Foresight was the original term and was first used in this sense by H.G. Wells in 1932. “Futurology” is a term common in encyclopedias, though it is used almost exclusively by nonpractitioners today, at least in the English-speaking world. “Futurology” is defined as the “study of the future.” The term was coined by german professor Ossip K. Flechtheim in the mid-1940s, who proposed it as a new branch of knowledge that would include a new science of probability. This term may have fallen from favor in recent decades because modern practitioners stress the importance of alternative and plural futures, rather than one monolithic future, and the limitations of prediction and probability, versus the creation of possible and preferable futures.
HG Wells war gaming, from the Illustrated London News, 1913.
Futures studies emerged as an academic discipline in the mid-1960s. First-generation futurists included Herman Kahn, an American Cold war strategist who wrote On Thermonuclear War (1960), Thinking about the unthinkable (1962) and The Year 2000: a framework for speculation on the next thirty-three years (1967); Bertrand de Jouvenel, a French economist who founded Futuribles International in 1960; and Dennis Gabor, a Hungarian-British scientist who wrote Inventing the Future (1963) and The Mature Society. A View of the Future(1972).
By the 1960s, academics, philosophers, writers and artists across the globe had begun to explore enough future scenarios so as to fashion a common dialogue.

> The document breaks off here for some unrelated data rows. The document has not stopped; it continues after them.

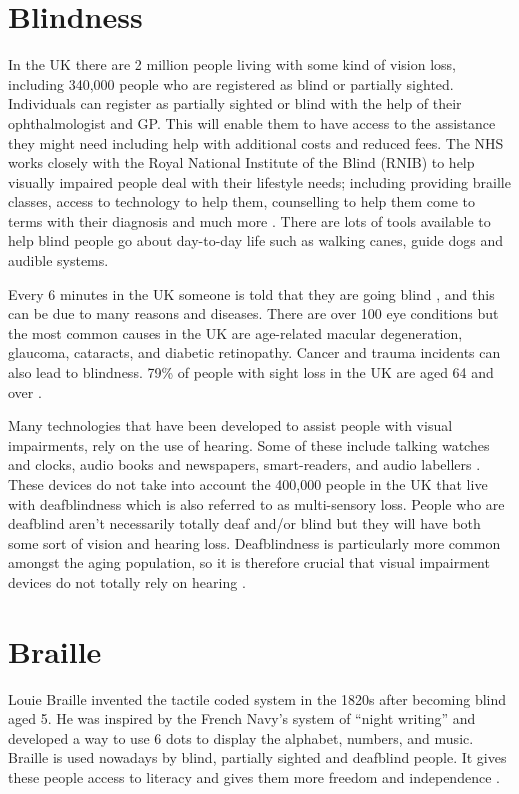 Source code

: \section{Blindness}
In the UK there are 2 million people living with some kind of vision loss, including 340,000 people who are registered as blind or partially sighted.
Individuals can register as partially sighted or blind with the help of their ophthalmologist and GP. This will enable them to have access to the assistance they might need including help with additional costs and reduced fees.
The NHS works closely with the Royal National Institute of the Blind (RNIB) to help visually impaired people deal with their lifestyle needs; including providing braille classes, access to technology to help them, counselling to help them come to terms with their diagnosis and much more \cite{national_health_system_england_blindness_2017,royal_national_institute_of_blind_people_key_nodate}.
There are lots of tools available to help blind people go about day-to-day life such as walking canes, guide dogs and audible systems.  

Every 6 minutes in the UK someone is told that they are going blind \cite{fight_for_sight_facts_nodate}, and this can be due to many reasons and diseases.
There are over 100 eye conditions but the most common causes in the UK are age-related macular degeneration, glaucoma, cataracts, and diabetic retinopathy.
Cancer and trauma incidents can also lead to blindness.
79\% of people with sight loss in the UK are aged 64 and over \cite{royal_national_institute_of_blind_people_key_nodate}.  

Many technologies that have been developed to assist people with visual impairments, rely on the use of hearing.
Some of these include talking watches and clocks, audio books and newspapers, smart-readers, and audio labellers \cite{royal_national_institute_of_blind_people_audio_nodate}. 
These devices do not take into account the 400,000 people in the UK that live with deafblindness which is also referred to as multi-sensory loss.
People who are deafblind aren't necessarily totally deaf and/or blind but they will have both some sort of vision and hearing loss.
Deafblindness is particularly more common amongst the aging population, so it is therefore crucial that visual impairment devices do not totally rely on hearing \cite{sense_deafblindness_nodate,deafblind_uk_what_nodate,national_health_system_england_deafblindness_2017}.  

\section{Braille}
Louie Braille invented the tactile coded system in the 1820s after becoming blind aged 5.
He was inspired by the French Navy's system of ``night writing'' and developed a way to use 6 dots to display the alphabet, numbers, and music.
Braille is used nowadays by blind, partially sighted and deafblind people.
It gives these people access to literacy and gives them more freedom and independence \cite{sight_scotland_who_nodate}.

International dialogue became institutionalized in the form of the World Futures Studies Federation (WFSF), founded in 1967, with the noted sociologist, Johan Galtung, serving as its first president. In the United States, the publisher Edward Cornish, concerned with these issues, started the World Future Society, an organization focused more on interested laypeople.
There are some great scientific books and documentaries on the theme of future visions, and so many great people that made them, I will just mention few of them for You to watch Future Shock, Alvin Toffler, Carl Sagan, Cosmos, Into the Universe with Stephen Hawking etc.
And if You want to know more about Golden Record, Voyager you should check this link. You can see what messages, images, sounds, music etc – human kind sent into Space, in hope to find and contact some other civilization, content of a record on spacecraft Voyager, launched on 1977. was “intended for any intelligent extraterrestrial life form, or for future humans, who may find them.(Carl Sagan)”.
As Carl Sagan said in a Pale Blue Dot: A Vision of the Human Future in Space, “The visions we offer our children shape the future. It matters what those visions are. Often they become self-fulfilling prophecies. Dreams are maps.”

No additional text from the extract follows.